Les débats sur les causes, les effets et l’ampleur de la « gentrification » des quartiers populaires centraux animent (et clivent) la géographie et la sociologie urbaine depuis une dizaine d’années en France. Il a été relancé par la parution, en septembre 2013, du livre d’Anne Clerval, Paris sans le peuple. Dans cet article, Anne Clerval et Mathieu Van Criekingen répondent avec force à ceux qui, parmi leurs collègues mais aussi parmi les acteurs politiques et administratifs, voient dans la gentrification un processus positif, traduisant les transformations de la structure sociale et susceptible de favoriser le renouvellement urbain.
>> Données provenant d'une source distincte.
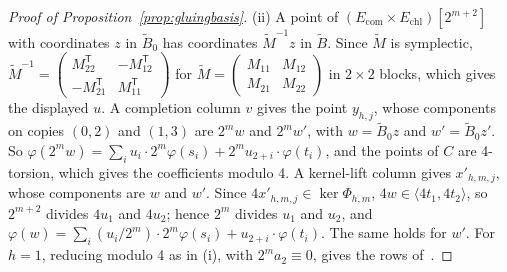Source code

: \documentclass[version=preprint]{iacrcc}
\newcommand{\Ecom}{E_{\mathrm{com}}}
\newcommand{\Echl}{E_{\mathrm{chl}}}
\begin{document}
\begin{proof}[Proof of Proposition~\ref{prop:gluingbasis}]
        (ii) A point of $(\Ecom \times \Echl)[2^{m+2}]$ with coordinates $z$ in
        $\tilde B_0$ has coordinates $\tilde M^{-1} z$ in $\tilde B$. Since $\tilde
        M$ is symplectic, $\tilde M^{-1} = \left(\begin{smallmatrix} M_{22}^{\mathsf T} &
        -M_{12}^{\mathsf T} \\ -M_{21}^{\mathsf T} & M_{11}^{\mathsf T} \end{smallmatrix}\right)$
        for $\tilde M = \left(\begin{smallmatrix} M_{11} & M_{12} \\ M_{21} & M_{22}
        \end{smallmatrix}\right)$ in $2 \times 2$ blocks, which gives the displayed
        $u$. A completion column $v$ gives the point $y_{h,j}$, whose components on
        copies $(0, 2)$ and $(1, 3)$ are $2^m w$ and $2^m w'$, with $w = \tilde B_0
        z$ and $w' = \tilde B_0 z'$. So $\varphi(2^m w) = \sum_i u_i \cdot 2^m
        \varphi(s_i) + 2^m u_{2+i} \cdot \varphi(t_i)$, and the points of $C$ are
        4-torsion, which gives the coefficients modulo 4. A kernel-lift column
        gives $x'_{h,m,j}$, whose components are $w$ and $w'$. Since $4
        x'_{h,m,j} \in \ker \Phi_{h,m}$, $4w \in \langle 4 t_1, 4 t_2 \rangle$, so
        $2^{m+2}$ divides $4 u_1$ and $4 u_2$; hence $2^m$ divides $u_1$ and
        $u_2$, and $\varphi(w) = \sum_i (u_i / 2^m) \cdot 2^m \varphi(s_i) +
        u_{2+i} \cdot \varphi(t_i)$. The same holds for $w'$. For $h = 1$,
        reducing modulo 4 as in (i), with $2^m a_2 \equiv 0$, gives the rows
        of~\cite[Lemma 30]{Dar24}.
    \end{proof}
\end{document}
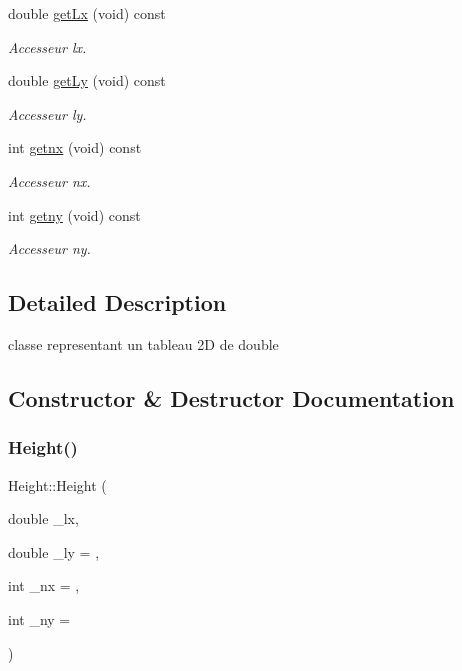 \begin{DoxyCompactItemize}
double \hyperlink{class_height_aaa081f8f3456675762b3d74ded8ea026}{get\+Lx} (void) const
\begin{DoxyCompactList}\small\item\em Accesseur lx. \end{DoxyCompactList}\item 
\hypertarget{class_height_acd15b8e55b68db36661a07c849ff7be1}{}\label{class_height_acd15b8e55b68db36661a07c849ff7be1} 
double \hyperlink{class_height_acd15b8e55b68db36661a07c849ff7be1}{get\+Ly} (void) const
\begin{DoxyCompactList}\small\item\em Accesseur ly. \end{DoxyCompactList}\item 
\hypertarget{class_height_a44f3f951bdf0dbae9a34b1bb43ad4aa6}{}\label{class_height_a44f3f951bdf0dbae9a34b1bb43ad4aa6} 
int \hyperlink{class_height_a44f3f951bdf0dbae9a34b1bb43ad4aa6}{getnx} (void) const
\begin{DoxyCompactList}\small\item\em Accesseur nx. \end{DoxyCompactList}\item 
\hypertarget{class_height_ab5f469a1458efc563530ebd5321a25f9}{}\label{class_height_ab5f469a1458efc563530ebd5321a25f9} 
int \hyperlink{class_height_ab5f469a1458efc563530ebd5321a25f9}{getny} (void) const
\begin{DoxyCompactList}\small\item\em Accesseur ny. \end{DoxyCompactList}\end{DoxyCompactItemize}


\subsection{Detailed Description}
classe representant un tableau 2D de double 

\subsection{Constructor \& Destructor Documentation}
\hypertarget{class_height_ae7df55c82f2a3fbe8e1379c4dd003eef}{}\label{class_height_ae7df55c82f2a3fbe8e1379c4dd003eef} 
\subsubsection{\texorpdfstring{Height()}{Height()}}
{\footnotesize\ttfamily Height\+::\+Height (\begin{DoxyParamCaption}\item[{double}]{\+\_\+lx,  }\item[{double}]{\+\_\+ly = {},  }\item[{int}]{\+\_\+nx = {},  }\item[{int}]{\+\_\+ny = {} }\end{DoxyParamCaption})}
La notion de gentrification se serait-elle embourgeoisée ? La question apparaîtra saugrenue si l’on garde à l’esprit le sens initial de cette notion : la gentrification désigne les processus d’embourgeoisement des quartiers populaires, en insistant sur les violences sociales et symboliques qui accompagnent d’ordinaire ces processus (éviction d’habitants ou de commerces populaires, complication de l’accès au logement, financement d’équipements ou d’événements en décalage complet avec les demandes des populations locales, etc.). Elle l’est en revanche beaucoup moins en regard des positions énoncées par plusieurs géographes ou sociologues dans les grands médias ou auprès d’agences d’urbanisme. Nous pointons ici les interventions plus ou moins récentes de Chris Hamnett dans The Guardian (2008), Guy Burgel dans la revue Cahier Espaces (2010), Jacques Lévy dans Libération (2013), Sofie Vermeulen et Eric Corijn (2013) dans The Brussels Reader et celle de Jacques Donzelot dans une publication de l’Institut d’aménagement et d’urbanisme de la région Île-de-France (2013).

Un argument traverse ces différentes contributions : le regain d’attractivité de certains quartiers populaires auprès de catégories solvables d’habitants, d’entrepreneurs commerciaux ou d’investisseurs immobiliers devrait moins être craint pour ses effets d’éviction ou de marginalisation des populations et des activités en place, qu’envisagé comme une source d’opportunités à saisir. Par exemple, à la question « La gentrification participe-t-elle de façon positive au renouvellement urbain et à la valorisation patrimoniale ? », Guy Burgel (2010) répond : « La réponse est oui. Plutôt qu’une perte patrimoniale irréversible, l’acceptation d’une gentrification mesurée peut être une solution. L’arrivée de populations plus riches dans un quartier dévalorisé engendre une rénovation du bâti par ses nouveaux habitants, qui ont un revenu assez élevé pour réhabiliter leur logement. Cela contribue à la sauvegarde du patrimoine ». La gentrification permettrait aussi l’apport d’une nouvelle « mixité » (sociale, fonctionnelle et d’usages) dans les quartiers populaires, synonyme « d’urbanité impliquant toutes les composantes de la société urbaine » (Lévy 2013). La gentrification fixerait en ville le « capital humain » requis par les activités de services supérieurs ou de haute technologie et entraînerait aussi le développement de nouvelles consommations commerciales ou culturelles. Enfin, la gentrification contribuerait à la résolution de la crise écologique en ralentissant l’étalement urbain. La gentrification, en somme, serait devenue une dynamique positive, à encourager et encadrer plutôt qu’à décourager ou à combattre.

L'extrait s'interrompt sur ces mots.